If successful, Max Mosley's bid to change the UK law on privacy could result in 'a radically different press...with a lot of the colour taken away' and 'papers folding because they can't afford the legal costs' and 'would imperil investigative journalism', it has been warned – as D-day looms in the European Court of Human Rights.
Just under three years ago, the then FIA President found himself at the centre of a sensationalist tabloid sex scandal following a front page exposé
published by Sunday red-top the News of the World
detailing his lurid liaisons with prostitutes in a so-called 'torture dungeon' in London.
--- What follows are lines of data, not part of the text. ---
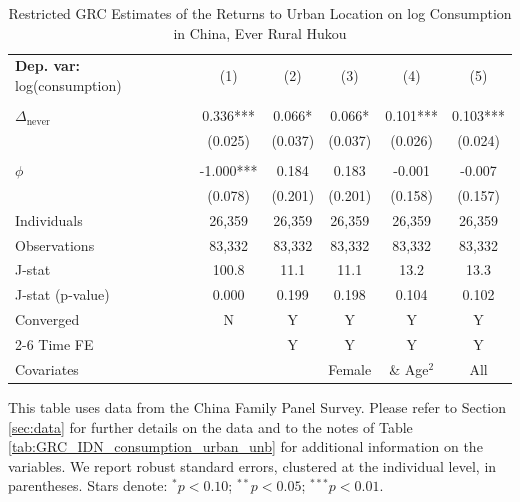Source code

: \begin{table}[htbp] \centering \begin{threeparttable}
 \caption{Restricted GRC Estimates of the Returns to Urban Location on log Consumption in China, Ever Rural Hukou} 
 \label{tab:GRC_CHN_ever_rural_consumption_urban_unb} 
\begin{tabular}{l ccccc} \toprule  \textbf{Dep. var:}  log(consumption) 
                    &\multicolumn{1}{c}{(1)}   &\multicolumn{1}{c}{(2)}   &\multicolumn{1}{c}{(3)}   &\multicolumn{1}{c}{(4)}   &\multicolumn{1}{c}{(5)}   \\
                    &               &               &               &               &               \\
\addlinespace
$\Delta_{\text{never}}$&       0.336***&       0.066*  &       0.066*  &       0.101***&       0.103***\\
                    &     (0.025)   &     (0.037)   &     (0.037)   &     (0.026)   &     (0.024)   \\
                    &               &               &               &               &               \\
\addlinespace
$\phi$              &      -1.000***&       0.184   &       0.183   &      -0.001   &      -0.007   \\
                    &     (0.078)   &     (0.201)   &     (0.201)   &     (0.158)   &     (0.157)   \\
\addlinespace
Individuals         &      26,359   &      26,359   &      26,359   &      26,359   &      26,359   \\
Observations        &      83,332   &      83,332   &      83,332   &      83,332   &      83,332   \\
J-stat              &       100.8   &        11.1   &        11.1   &        13.2   &        13.3   \\
J-stat (p-value)    &       0.000   &       0.199   &       0.198   &       0.104   &       0.102   \\
Converged           &           N   &           Y   &           Y   &           Y   &           Y   \\
\cmidrule{2-6} Time FE & & Y & Y & Y & Y \\ Covariates & & & Female & \& Age$^2$ & All \\ \bottomrule \end{tabular} \begin{tablenotes}[flushleft] \footnotesize \item{This table uses data from the China Family Panel Survey. Please refer to Section \ref{sec:data} for further details on the data and to the notes of Table \ref{tab:GRC_IDN_consumption_urban_unb} for additional information on the variables. We report robust standard errors, clustered at the individual level, in parentheses. Stars denote: $^{*} p<0.10$; $^{**} p<0.05$; $^{***} p<0.01$.} \end{tablenotes} \end{threeparttable} \end{table}
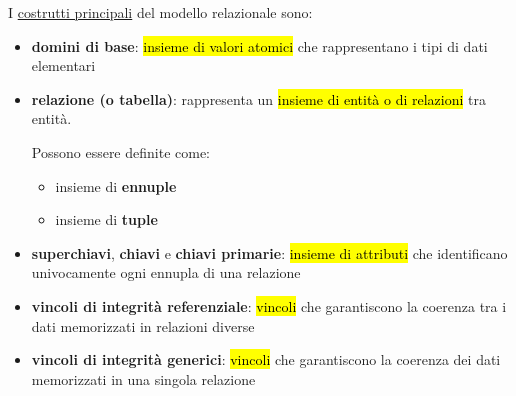 \documentclass[12pt, a4paper, oneside]{book}
\begin{document}
    I \underline{costrutti principali} del modello relazionale sono:
    \begin{itemize}[label=$\triangleright$]
      \item \textcolor{azzurrino}{\textbf{domini di base}}: \hl{insieme di valori atomici} che rappresentano i tipi di dati elementari
      \medskip
      \item \textcolor{azzurrino}{\textbf{relazione (o tabella)}}: rappresenta un \hl{insieme di entità o di relazioni} tra entità.
      
      Possono essere definite come:
      \begin{itemize}[label=$\star$]
        \item insieme di \textbf{ennuple}
        \item insieme di \textbf{tuple}
      \end{itemize}
      \medskip
      \item \textcolor{azzurrino}{\textbf{superchiavi}}, \textcolor{azzurrino}{\textbf{chiavi}} e \textcolor{azzurrino}{\textbf{chiavi primarie}}: \hl{insieme di attributi} che identificano univocamente ogni ennupla di una relazione
      \medskip
      \item \textcolor{azzurrino}{\textbf{vincoli di integrità referenziale}}: \hl{vincoli} che garantiscono la coerenza tra i dati memorizzati in relazioni diverse
      \medskip
      \item \textcolor{azzurrino}{\textbf{vincoli di integrità generici}}: \hl{vincoli} che garantiscono la coerenza dei dati memorizzati in una singola relazione
    \end{itemize}

\end{document}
Mosley successfully sued the newspaper for a record £60,000 in damages after the High Court ruled that his right to privacy had been violated.
“Tabloid revelations can cause great pain, even suicide,” he wrote on the Guardian
website. “As things stand, the law is ineffective. It cannot prevent even the most outrageously illegal invasions of privacy by the tabloids. If they feel like it, they can ruin lives with impunity. The only answer is to compel a newspaper to inform you if it intends to publish your private information.”
And that is precisely what Mosley is now endeavouring to enforce. The Englishman will appear before a panel of judges in the European Court of Human Rights in Strasbourg today, and will argue that Britain's celebrity privacy laws should be reformed by the Government so that editors are legally obliged to notify public figures of stories they intend to publish about them before they appear, in an effort to bring an end to what he describes as tabloid 'ambushes'.
Mosley will campaign for 'prior notification', which would enable the subject of the story to seek a court injunction to delay the article or prevent it from seeing the light of day full-stop – potentially leaving the final say in whether or not it is justified to invade a person's privacy in the hands of a judge rather than a newspaper editor.
“The first Max knew about the News of the World
story was on the morning of 30 March, 2008, the same time as 15 per cent of the adult population of the UK were also reading it,” revealed Dominic Crossley, a partner at law firm Collyer Bristow who are representing Mosley. “The decision not to notify the subjects of stories like this is a technique used by tabloid editors in extreme cases when the article is clearly going to be unlawful – they take a decision which renders privacy rights entirely futile.”
The case being tabled by Mosley's lawyers is that the only way to effectively quash such unethical practice is to amend the law, since no financial compensation can ever atone for such a flagrant loss of privacy – but whilst a judgement in the 70-year-old's favour could well sound the death knell for so-called 'kiss-and-tell' stories, many fear it could also have much farther-reaching implications in striking a hefty blow to serious investigative journalism, too, by removing the media's accepted right to freedom of speech.
“[Mosley] is a wealthy international public figure with a penchant for satisfying sexual desires by beating women and being beaten by them,” mused Geoffrey Robertson QC, representing media organisations that are robustly contesting the case. “He pays prostitutes to engage with him in mildly sadomasochistic orgies, and campaigns for a law that will enable the truth about such 'private' conduct to remain secret. The vast scope of the new law which is contended for...is so vague as to be unworkable.”
“There will be a radically different press if he is successful, with a lot of the colour taken away,” added Caroline Kean from law firm Wiggin – which has represented some of the country's foremost publishers – speaking to Press Gazette
. “We would see 'papers folding because they can't afford the legal costs. I hate to say it, but it would imperil investigative journalism.”
The matter highlights the uneasy relationship between Articles 8 and 10 of the Human Rights Act, protecting respectively the right to privacy and that to freedom of expression. Last year, the Culture, Media and Sport Select Committee in the House of Commons evaluated Mosley's case for a report on press and privacy – concluding that the 'public interest' argument tendered by the News of the World's
editor was 'wholly unpersuasive', even if the 'public was interested in it'. The committee rejected, however, the notion that the law on privacy should be altered.
A ruling from the European Court of Human Rights is not expected for a number of months.